On the other hand, the Zambian kwacha, the Angolan kwanza, Kenyan shilling, Rwandan franc, the Nigerian naira and the Tanzanian shilling registered year-on-year depreciations of 24.1 percent, 18.6 percent, 5.2 percent, 4.5 percent, 2.3 percent, and 0.9 percent in March 2021, respectively.
“The Malawi kwacha was also among the regional currencies which continued to be under pressure during the review period, as supply of foreign exchange remained insufficient to satisfy the prevailing demand.
“Specifically, the local unit lost 2.69 percent in value against the US dollar between December 2020 and March 2021, compared to a loss of 2.09 percent between September and December 2020.”
Meanwhile, within first two weeks of sales, Malawi has realised $15.1 million (about K11.8 billion) from the sale of 8.9 million kilogrammes (kg) of all types of tobacco.
According to AHL Group, this represents a 69.6 percent increase when compared to the $8.9 million (about K6.9 billion) the country realised during the same period last year after selling 5.6 million kg of the crop.
The figures further show that prices being offered on the market this year are a bit higher than last year as the average price was seen at $1.68 during the period from $1.55.
In an interview Tuesday, Tobacco Association of Malawi (Tama) chief executive officer Nixon Lita said there is some hope in terms of prices as demand is higher than estimated production
Hr said: “It’s too early to say with certainty. Contracts sales have started on a good note, with average prices surpassing 2020 figures and growers are excited.
“But the problem is with auction sales, where rejection rates have been very high. There is hope, however, that situation may improve as more buyers are expected to take part on the auction market soon.”
Tobacco Commission chief executive officer Joseph Chidanti Malunga earlier said most of the buyers who participated in the auction market had not yet started buying tobacco.
Tobacco remains Malawi’s major export crop.
According to Tobacco Commission production estimates, Malawi will likely produce 122 million metric tonnes of tobacco against an estimated buyer demand of 132 million metric tonnes.
Estimated tobacco production is 15 percent below last year and 25 percent below the five-year average.
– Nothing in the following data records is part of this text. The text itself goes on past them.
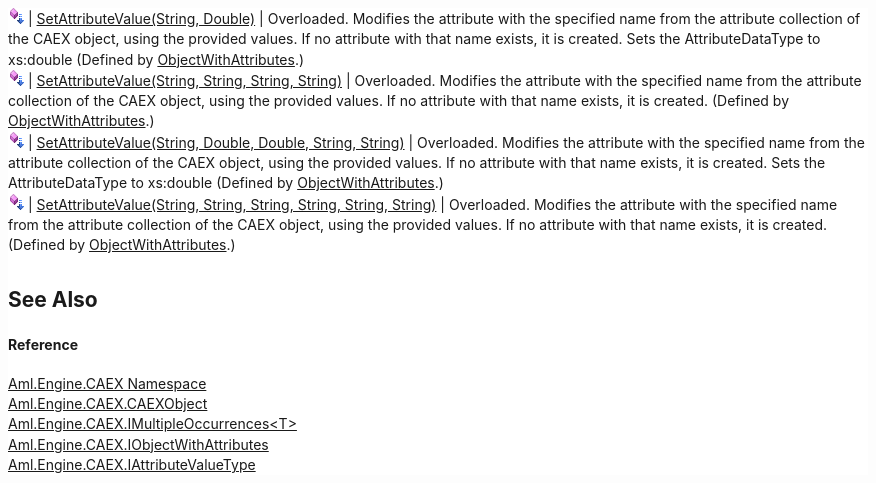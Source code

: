 ![Public Extension Method]                | [SetAttributeValue(String, Double)][162]                                       | Overloaded. Modifies the attribute with the specified name from the attribute collection of the CAEX object, using the provided values. If no attribute with that name exists, it is created. Sets the AttributeDataType to xs:double (Defined by [ObjectWithAttributes][86].)                                                                                                           
![Public Extension Method]                | [SetAttributeValue(String, String, String, String)][163]                       | Overloaded. Modifies the attribute with the specified name from the attribute collection of the CAEX object, using the provided values. If no attribute with that name exists, it is created. (Defined by [ObjectWithAttributes][86].)                                                                                                                                                   
![Public Extension Method]                | [SetAttributeValue(String, Double, Double, String, String)][164]               | Overloaded. Modifies the attribute with the specified name from the attribute collection of the CAEX object, using the provided values. If no attribute with that name exists, it is created. Sets the AttributeDataType to xs:double (Defined by [ObjectWithAttributes][86].)                                                                                                           
![Public Extension Method]                | [SetAttributeValue(String, String, String, String, String, String)][165]       | Overloaded. Modifies the attribute with the specified name from the attribute collection of the CAEX object, using the provided values. If no attribute with that name exists, it is created. (Defined by [ObjectWithAttributes][86].)                                                                                                                                                   


See Also
--------

#### Reference
[Aml.Engine.CAEX Namespace][7]  
[Aml.Engine.CAEX.CAEXObject][4]  
[Aml.Engine.CAEX.IMultipleOccurrences&lt;T>][166]  
[Aml.Engine.CAEX.IObjectWithAttributes][118]  
[Aml.Engine.CAEX.IAttributeValueType][167]  

[1]: https://docs.microsoft.com/dotnet/api/system.object
[2]: ../CAEXWrapper/README.md
[3]: ../CAEXBasicObject/README.md
[4]: ../CAEXObject/README.md
[5]: ../AttributeFamilyType/README.md
[6]: ../AttributeType/README.md
[7]: ../README.md
[8]: _ctor.md
[9]: ../CAEXBasicObject/AdditionalInformation.md
[10]: Attribute.md
[11]: AttributeAndDescendants.md
[12]: AttributeDataType.md
[13]: AttributeTypeDefiningAttribute.md
[14]: ValueAttributes.md
[15]: AttributeValue.md
[16]: ../CAEXWrapper/CAEXDocument.md
[17]: ../CAEXWrapper/CAEXParent.md
[18]: ../CAEXWrapper/CAEXSequenceOfCAEXObject.md
[19]: ../CAEXBasicObject/ChangeMode.md
[20]: Constraint.md
[21]: ../CAEXBasicObject/Copyright.md
[22]: ../CAEXBasicObject/CopyrightElement.md
[23]: DefaultAttributeValue.md
[24]: DefaultValue.md
[25]: ../CAEXBasicObject/Description.md
[26]: ../CAEXBasicObject/DescriptionElement.md
[27]: ../CAEXWrapper/Document.md
[28]: ../CAEXWrapper/Exists.md
[29]: ../CAEXObject/ID.md
[30]: Item.md
[31]: ../CAEX_CLASSModel_TagNames/ATTRIBUTE_VALUE_STRING.md
[32]: ../CAEX_CLASSModel_TagNames/ATTRIBUTE_DEFAULTVALUE_STRING.md
[33]: ../CAEXObject/Name.md
[34]: ../CAEXWrapper/Node.md
[35]: ../CAEXWrapper/Owner.md
[36]: RefAttributeType.md
[37]: RefSemantic.md
[38]: ../CAEXBasicObject/Revision.md
[39]: ../CAEXBasicObject/SourceObjectInformation.md
[40]: ../CAEXWrapper/TagName.md
[41]: Unit.md
[42]: Value.md
[43]: ../CAEXBasicObject/Version.md
[44]: ../CAEXBasicObject/VersionElement.md
[45]: XsdDataTypes.md
[46]: ../CAEXObject/AssignNewGuidAsID.md
[47]: ../CAEXWrapper/CAEXChild.md
[48]: ../CAEXWrapper/CAEXChildren.md
[49]: ../CAEXObject/CAEXPath.md
[50]: ../../Aml.Engine.CAEX.Extensions/CAEXPathBuilder/README.md
[51]: CAEXSequence.md
[52]: ../CAEXBasicObject/CAEXSequence.md
[53]: ClrToXmlType.md
[54]: https://msdn.microsoft.com/en-us/library/xa669bew(v=vs.110).aspx
[55]: Container__1.md
[56]: ../CAEXBasicObject/Container__1.md
[57]: ../CAEXObject/Copy.md
[58]: ../CAEXWrapper/Equals.md
[59]: GetCaexValue.md
[60]: ../../Aml.Engine.CAEX.Extensions/CaexValue/README.md
[61]: GetDateTime.md
[62]: https://docs.microsoft.com/dotnet/api/system.xml.xmlconvert.todatetime#System_Xml_XmlConvert_ToDateTime_System_String_System_Xml_XmlDateTimeSerializationMode_
[63]: GetDouble.md
[64]: https://docs.microsoft.com/dotnet/api/system.xml.xmlconvert.todouble#System_Xml_XmlConvert_ToDouble_System_String_
[65]: ../CAEXWrapper/GetHashCode.md
[66]: ../CAEXWrapper/GetXAttributeValue.md
[67]: Insert_1.md
[68]: ../CAEXBasicObject/Insert_1.md
[69]: Insert.md
[70]: ../CAEXBasicObject/Insert.md
[71]: InsertAfter.md
[72]: InsertBefore.md
[73]: ../CAEXWrapper/InsertNew.md
[74]: ../CAEXBasicObject/New_Revision.md
[75]: ../CAEXWrapper/Remove.md
[76]: SetDateTime.md
[77]: SetDouble.md
[78]: ../CAEXWrapper/SetXAttributeValue.md
[79]: ../CAEXObject/ToString.md
[80]: TryGetDateTime.md
[81]: TryGetDouble.md
[82]: XmlTypeToClrType.md
[83]: ../CAEXWrapper/PropertyChanged.md
[84]: op_Implicit.md
[85]: ../../Aml.Engine.CAEX.Extensions/ObjectWithAttributes/AddAttributeTypeReference_1.md
[86]: ../../Aml.Engine.CAEX.Extensions/ObjectWithAttributes/README.md
[87]: ../../Aml.Engine.CAEX.Extensions/ObjectWithAttributes/AddAttributeTypeReference.md
[88]: ../../Aml.Engine.AmlObjects.Extensions/AmlObjectsExtensions/AMLAttributes.md
[89]: ../../Aml.Engine.AmlObjects.Extensions/AmlObjectsExtensions/README.md
[90]: ../../Aml.Engine.CAEX.Extensions/CAEXBasicObjectExtensions/AMLSchemaManager.md
[91]: ../../Aml.Engine.CAEX.Extensions/CAEXBasicObjectExtensions/README.md
[92]: ../../Aml.Engine.CAEX.Extensions/CAEXBasicObjectExtensions/Ancestors__1.md
[93]: ../../Aml.Engine.Adapter/AMLEngineAdapter/Attributes.md
[94]: ../../Aml.Engine.Adapter/AMLEngineAdapter/README.md

[95]: ../../Aml.Engine.CAEX.Extensions/CAEXBasicObjectExtensions/CAEXDocument.md
[96]: ../../Aml.Engine.CAEX.Extensions/CAEXBasicObjectExtensions/CAEXFile.md
[97]: ../../Aml.Engine.CAEX.Extensions/CAEXBasicObjectExtensions/CAEXSchema.md
[98]: ../../Aml.Engine.Adapter/AMLEngineAdapter/clone.md
[99]: ../CAEXWrapper/Copy.md
[100]: ../../Aml.Engine.Adapter/AMLEngineAdapter/CloneNode.md
[101]: ../../Aml.Engine.Adapter/AMLEngineAdapter/ConsistencyCheck_ClassReference.md
[102]: ../../Aml.Engine.CAEX.Extensions/CAEXObjectExtensions/Copy.md
[103]: ../../Aml.Engine.CAEX.Extensions/CAEXObjectExtensions/README.md
[104]: ../../Aml.Engine.CAEX.Extensions/ObjectWithAttributes/CopyAttributesFrom.md
[105]: ../../Aml.Engine.AmlObjects/ListAttribute/CreateListAttribute.md
[106]: ../../Aml.Engine.AmlObjects/ListAttribute/README.md
[107]: ../../Aml.Engine.CAEX.Extensions/CAEXBasicObjectExtensions/Descendants.md
[108]: ../../Aml.Engine.CAEX.Extensions/CAEXBasicObjectExtensions/Descendants__1.md
[109]: ../../Aml.Engine.CAEX.Extensions/CAEXBasicObjectExtensions/Descendants__1_1.md
[110]: ../../Aml.Engine.CAEX.Extensions/CAEXBasicObjectExtensions/FindCaexObjectFromId__1.md
[111]: ../../Aml.Engine.Adapter/AMLEngineAdapter/findInternalElement.md
[112]: ../../Aml.Engine.CAEX.Extensions/CAEXBasicObjectExtensions/FindReferencedClass__1.md
[113]: ../../Aml.Engine.CAEX.Extensions/CAEXBasicObjectExtensions/FirstAncestor_1.md
[114]: ../../Aml.Engine.CAEX.Extensions/CAEXBasicObjectExtensions/FirstAncestor.md
[115]: ../../Aml.Engine.CAEX.Extensions/CAEXBasicObjectExtensions/FirstAncestor__1.md
[116]: ../../Aml.Engine.AmlObjects.Extensions/AmlObjectsExtensions/FrameAttribute.md
[117]: ../IObjectWithAttributes/Attribute.md
[118]: ../IObjectWithAttributes/README.md
[119]: ../../Aml.Engine.CAEX.Extensions/ObjectWithAttributes/GetAttribute.md
[120]: ../../Aml.Engine.Adapter/AMLEngineAdapter/getAttributeField.md
[121]: ../../Aml.Engine.Adapter/AMLEngineAdapter/GetAttributeValue.md
[122]: ../../Aml.Engine.CAEX.Extensions/CAEXBasicObjectExtensions/GetParent__1.md
[123]: ../../Aml.Engine.Adapter/AMLEngineAdapter/getReferencedClass.md
[124]: ../../Aml.Engine.Adapter/AMLEngineAdapter/getReferencedGUID.md
[125]: ../../Aml.Engine.Adapter/AMLEngineAdapter/getReferencedInterfaceClass.md
[126]: ../../Aml.Engine.Adapter/AMLEngineAdapter/getReferencedInterfaceName.md
[127]: ../../Aml.Engine.CAEX.Extensions/SystemUnitClassTypeExtensions/Insert_Attribute.md
[128]: ../../Aml.Engine.CAEX.Extensions/SystemUnitClassTypeExtensions/README.md
[129]: ../../Aml.Engine.Adapter/AMLEngineAdapter/Insert_Element.md
[130]: ../../Aml.Engine.Adapter/AMLEngineAdapter/Insert_NewInstance.md
[131]: ../../Aml.Engine.Adapter/AMLEngineAdapter/Insert_TypeBaseElement.md
[132]: ../../Aml.Engine.AmlObjects.Extensions/AmlObjectsExtensions/IsAMLObject.md
[133]: ../../Aml.Engine.AmlObjects/AutomationMLBaseAttributeTypeLib/IsAssociatedExternalValue.md
[134]: ../../Aml.Engine.AmlObjects/AutomationMLBaseAttributeTypeLib/README.md
[135]: ../../Aml.Engine.AmlObjects/AutomationMLBaseAttributeTypeLib/IsAssociatedFacet.md
[136]: ../../Aml.Engine.AmlObjects/AutomationMLBaseAttributeTypeLib/IsAssociatedValue.md
[137]: ../../Aml.Engine.AmlObjects/AutomationMLBaseAttributeTypeLib/IsCardinality.md
[138]: ../../Aml.Engine.AmlObjects/AutomationMLBaseAttributeTypeLib/IsCategory.md
[139]: ../../Aml.Engine.CAEX.Extensions/InheritanceExtensions/IsDerivedFromAttributeType.md
[140]: ../../Aml.Engine.CAEX.Extensions/InheritanceExtensions/README.md
[141]: ../../Aml.Engine.AmlObjects/AutomationMLBaseAttributeTypeLib/IsDirection.md
[142]: ../../Aml.Engine.AmlObjects/AutomationMLBaseAttributeTypeLib/IsDocLang.md
[143]: ../../Aml.Engine.AmlObjects/AutomationMLBaseAttributeTypeLib/IsFrame.md
[144]: ../../Aml.Engine.AmlObjects/AutomationMLBaseAttributeTypeLib/IsListType.md
[145]: ../../Aml.Engine.AmlObjects/AutomationMLBaseAttributeTypeLib/IsLocalizedAttribute.md
[146]: ../../Aml.Engine.AmlObjects/AutomationMLBaseAttributeTypeLib/IsMIMEType.md
[147]: ../../Aml.Engine.AmlObjects/AutomationMLBaseAttributeTypeLib/IsOrderedListType.md
[148]: ../../Aml.Engine.AmlObjects/AutomationMLBaseAttributeTypeLib/IsRefUri.md
[149]: ../../Aml.Engine.CAEX.Extensions/CAEXBasicObjectExtensions/Library.md
[150]: ../../Aml.Engine.Adapter/AMLEngineAdapter/Name.md
[151]: ../../Aml.Engine.CAEX.Extensions/CAEXBasicObjectExtensions/Name.md
[152]: ../../Aml.Engine.CAEX.Extensions/ObjectWithAttributes/New_Attribute.md
[153]: ../../Aml.Engine.CAEX.Extensions/CAEXBasicObjectExtensions/New_Copyright.md
[154]: ../../Aml.Engine.CAEX.Extensions/CAEXBasicObjectExtensions/New_Description.md
[155]: ../../Aml.Engine.AmlObjects.Extensions/AmlObjectsExtensions/New_FrameAttribute.md
[156]: ../../Aml.Engine.CAEX.Extensions/AttributeTypeTypeExtensions/New_RefSemantic.md
[157]: ../../Aml.Engine.CAEX.Extensions/AttributeTypeTypeExtensions/README.md
[158]: ../../Aml.Engine.CAEX.Extensions/CAEXBasicObjectExtensions/New_Version.md
[159]: ../../Aml.Engine.AmlObjects.Extensions/AmlObjectsExtensions/RefTypeAttribute.md
[160]: ../../Aml.Engine.AmlObjects.Extensions/AmlObjectsExtensions/RefURIAttribute.md
[161]: ../../Aml.Engine.CAEX.Extensions/ObjectWithAttributes/SetAttributeValue_2.md
[162]: ../../Aml.Engine.CAEX.Extensions/ObjectWithAttributes/SetAttributeValue.md
[163]: ../../Aml.Engine.CAEX.Extensions/ObjectWithAttributes/SetAttributeValue_3.md
[164]: ../../Aml.Engine.CAEX.Extensions/ObjectWithAttributes/SetAttributeValue_1.md
[165]: ../../Aml.Engine.CAEX.Extensions/ObjectWithAttributes/SetAttributeValue_4.md
[166]: ../IMultipleOccurrences_1/README.md
[167]: ../IAttributeValueType/README.md
[168]: https://www.automationml.org
[169]: ../../icons/logoShade.png
[Public method]: ../../icons/pubmethod.gif "Public method"
[Public property]: ../../icons/pubproperty.gif "Public property"
[Code example]: ../../icons/CodeExample.png "Code example"
[Static member]: ../../icons/static.gif "Static member"
[Public event]: ../../icons/pubevent.gif "Public event"
[Public operator]: ../../icons/puboperator.gif "Public operator"
[Public Extension Method]: ../../icons/pubextension.gif "Public Extension Method"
Last year, the country sold 112.89 million kilogrammes of tobacco, realising $173.5 million (about K135 billion) from the green gold. The earnings were 27 percent below the $237 million (about K185 billion) realised during the 2019 season.
RBM figures show that gross official reserves dwindled to $574.3 million (2.7 months of import cover) at the end of 2020, from $819.5 million (3.9 months of import cover) recorded at the end of 2019.